**Description of the task:**
Number of lines with "mintedterminal" in the data: give that figure by itself.

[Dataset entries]
──────

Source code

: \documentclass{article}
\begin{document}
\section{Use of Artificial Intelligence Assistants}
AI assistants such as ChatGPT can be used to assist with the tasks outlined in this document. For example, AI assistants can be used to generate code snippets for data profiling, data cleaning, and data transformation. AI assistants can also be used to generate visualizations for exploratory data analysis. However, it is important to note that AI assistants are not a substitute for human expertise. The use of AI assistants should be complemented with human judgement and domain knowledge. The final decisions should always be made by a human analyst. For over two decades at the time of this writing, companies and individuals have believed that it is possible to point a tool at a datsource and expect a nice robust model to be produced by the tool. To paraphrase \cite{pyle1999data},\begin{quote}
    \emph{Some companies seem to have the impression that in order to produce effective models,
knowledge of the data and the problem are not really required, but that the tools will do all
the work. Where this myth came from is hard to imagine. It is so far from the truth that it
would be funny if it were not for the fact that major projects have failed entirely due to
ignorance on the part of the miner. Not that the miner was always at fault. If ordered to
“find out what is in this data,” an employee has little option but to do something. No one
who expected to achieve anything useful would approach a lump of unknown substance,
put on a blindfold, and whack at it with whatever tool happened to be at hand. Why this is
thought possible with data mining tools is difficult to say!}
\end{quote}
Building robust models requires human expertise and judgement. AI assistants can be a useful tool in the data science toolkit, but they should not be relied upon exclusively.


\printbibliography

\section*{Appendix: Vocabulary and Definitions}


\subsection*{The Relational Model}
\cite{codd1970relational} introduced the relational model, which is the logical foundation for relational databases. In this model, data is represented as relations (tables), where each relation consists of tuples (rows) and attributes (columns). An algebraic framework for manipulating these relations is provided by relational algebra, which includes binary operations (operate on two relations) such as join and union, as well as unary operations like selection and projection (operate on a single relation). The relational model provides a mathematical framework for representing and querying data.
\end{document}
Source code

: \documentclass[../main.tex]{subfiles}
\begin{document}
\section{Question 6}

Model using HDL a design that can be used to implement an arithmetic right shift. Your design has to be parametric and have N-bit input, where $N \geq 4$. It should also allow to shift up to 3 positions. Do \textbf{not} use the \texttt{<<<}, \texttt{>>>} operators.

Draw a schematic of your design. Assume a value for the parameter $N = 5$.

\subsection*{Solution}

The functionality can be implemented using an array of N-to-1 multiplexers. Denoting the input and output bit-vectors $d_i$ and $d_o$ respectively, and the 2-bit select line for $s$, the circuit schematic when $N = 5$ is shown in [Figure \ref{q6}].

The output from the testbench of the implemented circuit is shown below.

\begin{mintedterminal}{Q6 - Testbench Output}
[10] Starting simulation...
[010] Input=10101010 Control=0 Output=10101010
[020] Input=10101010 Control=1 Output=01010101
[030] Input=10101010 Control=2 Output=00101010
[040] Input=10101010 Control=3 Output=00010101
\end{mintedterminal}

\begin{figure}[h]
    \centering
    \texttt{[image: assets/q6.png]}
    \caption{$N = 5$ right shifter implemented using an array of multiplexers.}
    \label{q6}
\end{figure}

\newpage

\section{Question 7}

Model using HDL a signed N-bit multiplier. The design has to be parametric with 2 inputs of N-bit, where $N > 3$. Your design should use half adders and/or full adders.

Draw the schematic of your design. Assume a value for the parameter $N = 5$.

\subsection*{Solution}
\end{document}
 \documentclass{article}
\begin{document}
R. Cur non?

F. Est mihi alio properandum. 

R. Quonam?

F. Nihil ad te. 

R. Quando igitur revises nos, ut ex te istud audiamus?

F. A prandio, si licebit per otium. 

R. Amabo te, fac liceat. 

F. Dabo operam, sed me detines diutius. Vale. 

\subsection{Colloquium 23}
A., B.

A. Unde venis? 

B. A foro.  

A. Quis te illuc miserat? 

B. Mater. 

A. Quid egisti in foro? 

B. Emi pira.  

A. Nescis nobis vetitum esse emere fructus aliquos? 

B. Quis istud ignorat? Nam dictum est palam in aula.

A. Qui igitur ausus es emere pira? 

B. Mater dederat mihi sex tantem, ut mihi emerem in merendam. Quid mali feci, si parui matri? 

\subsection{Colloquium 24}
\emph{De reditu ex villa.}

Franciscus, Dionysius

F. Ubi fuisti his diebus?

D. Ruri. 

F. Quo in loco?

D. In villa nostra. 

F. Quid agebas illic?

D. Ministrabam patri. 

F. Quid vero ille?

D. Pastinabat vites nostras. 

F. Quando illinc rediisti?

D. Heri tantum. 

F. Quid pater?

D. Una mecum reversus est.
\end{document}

──────

**Result of the exercise:**
2